**About this exercise**
In the data below, find every line with the string "FiBytes" and pull it out.

**Source texts of formatted documents**
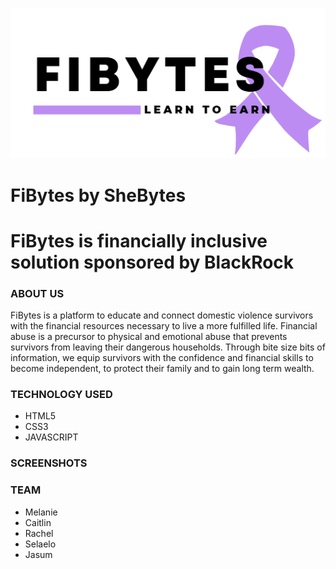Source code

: ![logo](images/logo.jpg)

# FiBytes by SheBytes 

# FiBytes is financially inclusive solution sponsored by BlackRock

### ABOUT US

FiBytes is a platform to educate and connect domestic violence survivors with the financial resources necessary to live a more fulfilled life. Financial abuse is a precursor to physical and emotional abuse that prevents survivors from leaving their dangerous households. Through bite size bits of information, we equip survivors with the confidence and financial skills to become independent, to protect their family and to gain long term wealth.

### TECHNOLOGY USED

- HTML5
- CSS3
- JAVASCRIPT

### SCREENSHOTS

### TEAM

- Melanie
- Caitlin
- Rachel 
- Selaelo
- Jasum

**Expected output**
# FiBytes by SheBytes 
# FiBytes is financially inclusive solution sponsored by BlackRock
FiBytes is a platform to educate and connect domestic violence survivors with the financial resources necessary to live a more fulfilled life. Financial abuse is a precursor to physical and emotional abuse that prevents survivors from leaving their dangerous households. Through bite size bits of information, we equip survivors with the confidence and financial skills to become independent, to protect their family and to gain long term wealth.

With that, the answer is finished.